* **Data section**
-- Opening Marker --
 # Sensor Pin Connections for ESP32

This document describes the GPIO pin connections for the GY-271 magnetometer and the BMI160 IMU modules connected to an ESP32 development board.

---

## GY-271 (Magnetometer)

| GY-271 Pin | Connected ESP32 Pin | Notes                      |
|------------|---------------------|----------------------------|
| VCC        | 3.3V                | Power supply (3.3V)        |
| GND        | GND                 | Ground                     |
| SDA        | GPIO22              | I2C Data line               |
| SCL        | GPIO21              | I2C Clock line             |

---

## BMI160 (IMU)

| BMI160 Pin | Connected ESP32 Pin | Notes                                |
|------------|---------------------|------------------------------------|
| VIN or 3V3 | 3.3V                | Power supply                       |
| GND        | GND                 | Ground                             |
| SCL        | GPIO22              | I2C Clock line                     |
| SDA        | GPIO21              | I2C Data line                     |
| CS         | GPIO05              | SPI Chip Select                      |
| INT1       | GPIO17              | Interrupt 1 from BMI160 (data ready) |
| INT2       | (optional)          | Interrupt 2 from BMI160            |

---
-- Closing Marker --
-- Opening Marker --
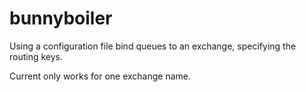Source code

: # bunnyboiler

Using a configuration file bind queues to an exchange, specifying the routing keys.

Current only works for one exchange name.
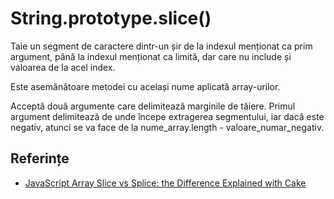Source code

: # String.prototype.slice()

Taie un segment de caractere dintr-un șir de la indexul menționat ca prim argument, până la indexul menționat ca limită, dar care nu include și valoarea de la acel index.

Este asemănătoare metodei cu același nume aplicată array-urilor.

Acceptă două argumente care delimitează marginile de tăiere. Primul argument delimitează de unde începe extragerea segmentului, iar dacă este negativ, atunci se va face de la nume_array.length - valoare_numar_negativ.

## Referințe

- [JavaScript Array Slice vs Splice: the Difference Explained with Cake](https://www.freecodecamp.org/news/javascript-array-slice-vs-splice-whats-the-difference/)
-- Closing Marker --
* **What to do**
Please output exactly the lines between the one holding "This document describes" and the one holding "## BMI160 (IMU)" in the records above, inclusive, and nothing more.

* **Result of this exercise**
This document describes the GPIO pin connections for the GY-271 magnetometer and the BMI160 IMU modules connected to an ESP32 development board.

---

## GY-271 (Magnetometer)

| GY-271 Pin | Connected ESP32 Pin | Notes                      |
|------------|---------------------|----------------------------|
| VCC        | 3.3V                | Power supply (3.3V)        |
| GND        | GND                 | Ground                     |
| SDA        | GPIO22              | I2C Data line               |
| SCL        | GPIO21              | I2C Clock line             |

---

## BMI160 (IMU)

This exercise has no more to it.